*Rangel Alves da Costa
Ainda
acontece, mas o ofício da tocaiagem era grandemente característico no passado
coronelista, num tempo de senhores de instintos abomináveis, de crueldade
desenfreada, onde qualquer ameaça ao seu poder era resolvida na bala. Mas
também nas relações odiosas entre pessoas comuns, quando as rixas e as discórdias
provocavam somatórios de mortes por emboscada. Noutras situações de vinditas
também o recurso da espera assassina, assim nas lides cangaceiras e nas revoltas
sangrentas sertões adentro.
Morte de
tocaia é morte à traição, perpetrada sem que a vítima sequer imagine que o
inimigo o espera numa curva de estrada, por detrás de um pé de pau, dentro de
um tufo de mato, em qualquer lugar onde possa se manter escondido e a arma
mirada em linha certeira. Impossível de se defender quando apenas a boca
faminta da arma vai no encalço esperando o instante certo para cuspir fogo.
Como
aconteceu tantas vezes, o sujeito vai caminhando armado até os dentes ou mesmo
galopando em cavalo ligeiro com verdadeiro arsenal, mas não sabe que mais
adiante alguém aguarda sua passagem de arma já preparada. Não consegue avistar
nada porque o jagunço está encoberto pelas folhagens, pelas árvores ou outra
mureta nativa. Mesmo a dois metros não consegue avistar nada. Mas a arma já
mirando sua chegada e ávida para ser disparada. E num instante basta apertar o
gatilho, e pronto. O sujeito cai estrebuchando no chão.

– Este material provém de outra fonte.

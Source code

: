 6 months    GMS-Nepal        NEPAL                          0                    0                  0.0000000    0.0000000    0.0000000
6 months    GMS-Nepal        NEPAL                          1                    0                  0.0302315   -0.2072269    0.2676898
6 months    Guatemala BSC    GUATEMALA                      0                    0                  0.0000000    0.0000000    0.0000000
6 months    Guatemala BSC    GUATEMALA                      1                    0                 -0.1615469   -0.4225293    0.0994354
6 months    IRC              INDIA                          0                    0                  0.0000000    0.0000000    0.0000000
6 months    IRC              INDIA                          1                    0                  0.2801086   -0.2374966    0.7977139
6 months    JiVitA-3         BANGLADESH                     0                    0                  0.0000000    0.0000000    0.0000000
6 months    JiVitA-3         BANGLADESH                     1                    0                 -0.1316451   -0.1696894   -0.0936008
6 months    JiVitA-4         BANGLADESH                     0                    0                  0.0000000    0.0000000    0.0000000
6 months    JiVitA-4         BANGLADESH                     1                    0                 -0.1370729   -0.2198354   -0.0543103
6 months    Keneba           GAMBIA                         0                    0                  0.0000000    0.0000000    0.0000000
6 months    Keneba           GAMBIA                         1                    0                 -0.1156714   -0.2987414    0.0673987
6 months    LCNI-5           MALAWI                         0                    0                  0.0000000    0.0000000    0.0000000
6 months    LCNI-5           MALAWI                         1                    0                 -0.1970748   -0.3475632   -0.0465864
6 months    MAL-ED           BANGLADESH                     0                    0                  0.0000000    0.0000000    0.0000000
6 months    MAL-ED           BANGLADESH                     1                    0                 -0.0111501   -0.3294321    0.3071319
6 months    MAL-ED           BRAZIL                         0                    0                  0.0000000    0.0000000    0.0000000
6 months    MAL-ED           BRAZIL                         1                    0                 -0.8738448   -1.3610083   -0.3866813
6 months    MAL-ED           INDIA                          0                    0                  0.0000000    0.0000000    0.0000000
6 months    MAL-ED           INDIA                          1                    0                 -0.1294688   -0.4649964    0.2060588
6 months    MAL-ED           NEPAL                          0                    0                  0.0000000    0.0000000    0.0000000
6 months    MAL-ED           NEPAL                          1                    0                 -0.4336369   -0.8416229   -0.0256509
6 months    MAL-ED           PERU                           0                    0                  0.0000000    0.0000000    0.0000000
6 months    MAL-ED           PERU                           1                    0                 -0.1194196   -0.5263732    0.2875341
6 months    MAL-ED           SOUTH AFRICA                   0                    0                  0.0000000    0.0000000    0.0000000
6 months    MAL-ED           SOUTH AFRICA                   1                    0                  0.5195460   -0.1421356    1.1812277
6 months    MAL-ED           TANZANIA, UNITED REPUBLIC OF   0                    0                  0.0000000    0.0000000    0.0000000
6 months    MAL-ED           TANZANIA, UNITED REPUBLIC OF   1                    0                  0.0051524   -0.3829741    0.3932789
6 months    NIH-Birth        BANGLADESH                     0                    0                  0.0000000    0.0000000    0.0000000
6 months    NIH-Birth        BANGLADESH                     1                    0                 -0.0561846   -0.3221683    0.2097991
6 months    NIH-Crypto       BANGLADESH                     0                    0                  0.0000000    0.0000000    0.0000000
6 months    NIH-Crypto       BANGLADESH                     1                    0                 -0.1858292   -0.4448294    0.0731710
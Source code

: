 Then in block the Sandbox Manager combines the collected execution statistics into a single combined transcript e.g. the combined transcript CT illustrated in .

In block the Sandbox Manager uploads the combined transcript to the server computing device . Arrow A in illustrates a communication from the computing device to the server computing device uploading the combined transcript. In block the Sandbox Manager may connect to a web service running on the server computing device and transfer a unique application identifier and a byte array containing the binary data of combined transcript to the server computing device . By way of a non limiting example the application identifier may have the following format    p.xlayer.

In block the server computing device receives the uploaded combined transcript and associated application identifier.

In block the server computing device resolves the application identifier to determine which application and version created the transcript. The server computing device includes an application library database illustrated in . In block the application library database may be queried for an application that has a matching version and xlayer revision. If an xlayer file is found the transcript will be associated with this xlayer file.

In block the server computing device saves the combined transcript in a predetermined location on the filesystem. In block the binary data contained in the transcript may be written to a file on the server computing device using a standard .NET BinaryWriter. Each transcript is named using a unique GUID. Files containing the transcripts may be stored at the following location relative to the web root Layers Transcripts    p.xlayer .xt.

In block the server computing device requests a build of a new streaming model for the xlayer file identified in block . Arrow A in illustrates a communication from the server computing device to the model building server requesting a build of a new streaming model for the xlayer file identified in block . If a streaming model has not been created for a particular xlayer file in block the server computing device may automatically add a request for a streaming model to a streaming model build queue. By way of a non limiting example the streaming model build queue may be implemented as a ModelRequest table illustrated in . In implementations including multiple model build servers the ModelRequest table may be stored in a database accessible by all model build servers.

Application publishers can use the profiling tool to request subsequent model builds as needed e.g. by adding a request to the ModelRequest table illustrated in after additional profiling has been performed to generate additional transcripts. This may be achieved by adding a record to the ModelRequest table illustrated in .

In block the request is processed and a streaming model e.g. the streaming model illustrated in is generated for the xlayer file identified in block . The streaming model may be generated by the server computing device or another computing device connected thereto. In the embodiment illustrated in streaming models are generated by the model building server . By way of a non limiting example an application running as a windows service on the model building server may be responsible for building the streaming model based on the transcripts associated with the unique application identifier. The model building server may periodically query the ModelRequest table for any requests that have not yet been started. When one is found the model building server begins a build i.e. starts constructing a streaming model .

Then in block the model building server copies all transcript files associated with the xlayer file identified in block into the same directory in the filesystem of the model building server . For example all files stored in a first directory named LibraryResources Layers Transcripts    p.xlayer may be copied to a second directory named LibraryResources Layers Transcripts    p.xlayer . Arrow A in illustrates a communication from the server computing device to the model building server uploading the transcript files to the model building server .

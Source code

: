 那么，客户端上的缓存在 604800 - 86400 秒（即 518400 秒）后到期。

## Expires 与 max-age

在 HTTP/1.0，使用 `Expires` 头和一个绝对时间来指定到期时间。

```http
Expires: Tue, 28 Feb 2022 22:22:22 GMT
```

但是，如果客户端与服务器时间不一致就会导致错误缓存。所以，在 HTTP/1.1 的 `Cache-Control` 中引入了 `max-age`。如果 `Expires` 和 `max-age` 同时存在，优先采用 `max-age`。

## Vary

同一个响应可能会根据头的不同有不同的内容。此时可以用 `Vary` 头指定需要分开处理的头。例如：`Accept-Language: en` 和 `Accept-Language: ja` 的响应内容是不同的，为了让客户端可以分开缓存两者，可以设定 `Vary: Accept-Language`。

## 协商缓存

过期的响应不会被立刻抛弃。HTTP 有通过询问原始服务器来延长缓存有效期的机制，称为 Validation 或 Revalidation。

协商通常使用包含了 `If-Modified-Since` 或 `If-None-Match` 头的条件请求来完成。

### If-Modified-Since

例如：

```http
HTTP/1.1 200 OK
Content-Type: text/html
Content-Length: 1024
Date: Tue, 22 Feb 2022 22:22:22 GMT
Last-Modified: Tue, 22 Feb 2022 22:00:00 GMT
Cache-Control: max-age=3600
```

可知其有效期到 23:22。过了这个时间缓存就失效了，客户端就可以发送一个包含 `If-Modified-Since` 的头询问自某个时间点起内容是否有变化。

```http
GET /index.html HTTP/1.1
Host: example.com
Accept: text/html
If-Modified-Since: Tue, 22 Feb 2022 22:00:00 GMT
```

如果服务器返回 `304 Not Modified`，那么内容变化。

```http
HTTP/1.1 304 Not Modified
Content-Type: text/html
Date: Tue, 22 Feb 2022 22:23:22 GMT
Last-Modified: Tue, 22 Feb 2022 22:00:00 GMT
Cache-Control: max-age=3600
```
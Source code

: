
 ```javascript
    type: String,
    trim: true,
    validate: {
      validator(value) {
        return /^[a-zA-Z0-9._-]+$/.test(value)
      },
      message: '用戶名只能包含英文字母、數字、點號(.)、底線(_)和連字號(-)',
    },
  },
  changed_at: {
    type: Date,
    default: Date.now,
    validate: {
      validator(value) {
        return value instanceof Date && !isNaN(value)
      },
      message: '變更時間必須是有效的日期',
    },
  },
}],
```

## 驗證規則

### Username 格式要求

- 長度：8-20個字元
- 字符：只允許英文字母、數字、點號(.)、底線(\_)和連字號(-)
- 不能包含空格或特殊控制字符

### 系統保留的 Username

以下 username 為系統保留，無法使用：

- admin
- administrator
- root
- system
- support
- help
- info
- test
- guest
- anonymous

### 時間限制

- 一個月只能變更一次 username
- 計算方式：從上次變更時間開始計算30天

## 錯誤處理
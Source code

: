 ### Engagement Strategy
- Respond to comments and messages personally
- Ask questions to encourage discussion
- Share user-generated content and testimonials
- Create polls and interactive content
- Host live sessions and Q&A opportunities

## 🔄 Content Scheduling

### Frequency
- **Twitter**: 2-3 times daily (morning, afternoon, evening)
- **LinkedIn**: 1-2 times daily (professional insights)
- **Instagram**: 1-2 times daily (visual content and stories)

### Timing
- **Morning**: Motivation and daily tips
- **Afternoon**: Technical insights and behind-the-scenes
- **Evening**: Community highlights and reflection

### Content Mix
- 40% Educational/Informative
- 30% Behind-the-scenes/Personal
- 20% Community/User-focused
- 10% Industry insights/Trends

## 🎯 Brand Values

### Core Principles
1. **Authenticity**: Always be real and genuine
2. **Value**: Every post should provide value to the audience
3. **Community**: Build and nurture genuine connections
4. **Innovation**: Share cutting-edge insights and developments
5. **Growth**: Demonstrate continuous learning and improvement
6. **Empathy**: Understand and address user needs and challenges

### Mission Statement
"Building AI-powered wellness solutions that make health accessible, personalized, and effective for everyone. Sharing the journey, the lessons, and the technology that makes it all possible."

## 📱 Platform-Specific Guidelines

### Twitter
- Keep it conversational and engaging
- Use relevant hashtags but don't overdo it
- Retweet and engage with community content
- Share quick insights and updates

Tal o modus operandi no ofício da jagunçagem e
da tocaiagem, mas que não se imagine ser tarefa fácil de matador. A tocaia
exige profissionalismo, preparo, segurança, firmeza e frieza. E assim porque
exige não só a pontaria certeira, mas também preparação e conhecimento de
campo. O jagunço matador precisa escolher o local da ação, necessita conhecer a
vegetação da região, bem como saber a hora aproximada que o futuro defunto passará
diante de sua mira.
Escolhido
o local, resta a parte mais difícil e demorada: a espera. O jagunço nunca chega
pela estrada comum ou pela vereda aberta, mas por dentro da mataria, de modo
silencioso e lento. Ao chegar, o passo seguinte é procurar um lugar onde fique
escondido e ao mesmo tempo possa avistar tudo o que acontece mais adiante. E
também a colocação do cano da arma de tal modo que, estando com a boca livre,
ainda assim não possa ser avistada.
Contudo, a
espera em si é o mais angustiante, fazendo mesmo que muitos jagunços tenham
desistido antes do evento fatal. Em primeiro lugar, porque só suporta esperar
sem refletir sobre as consequências de sua ação aquele matador que já é movido
pela cegueira da ação, pela cruel insanidade ou pela contumaz covardia. Em
segundo lugar, porque qualquer sentimento surgido na espera pode provocar
desistência. Daí que o jagunço não pensa em outra coisa senão preparar comida
de urubu e retornar para dar notícia ao mandante, seu patrão.
Foi porque
o marcado para morrer demorou a passar e o matador começou a pensar num monte
de coisas, principalmente na sua sina de viver para a morte do outro, que se
deu a última tocaia, ao menos para este mando. Enquanto esperava, sempre em
posição de disparo, o jagunço olhou por cima do cano e apo final era como se
avistasse um espelho adiante: ali um defunto sendo velado, uma família
chorando, pessoas entristecidas, crianças sem pai e vidas ao desalento.
Logo
cuidou de mudar de pensamento, mas ainda no espelho logo lhe surgiu sua própria
face, suas mãos sujas de sangue, sua cama de capim, seu rosto entristecido, sua
mão recebendo vintém, o dente de ouro do coronel brilhando na boca maldita, uma
cova rasa e sem cruz no meio do mato. Aquela era sua vida, aquele seria o seu
destino. Em seguida avistou, ao longe, cavalo e cavaleiro se aproximando.
De arma apontada, na mira certa, mas não teve coragem de apertar o gatilho. Desistiu. Ali a última tocaia, sem tiro, sem sangue, sem morte. E um jagunço seguindo por uma estrada distante do casarão do coronel.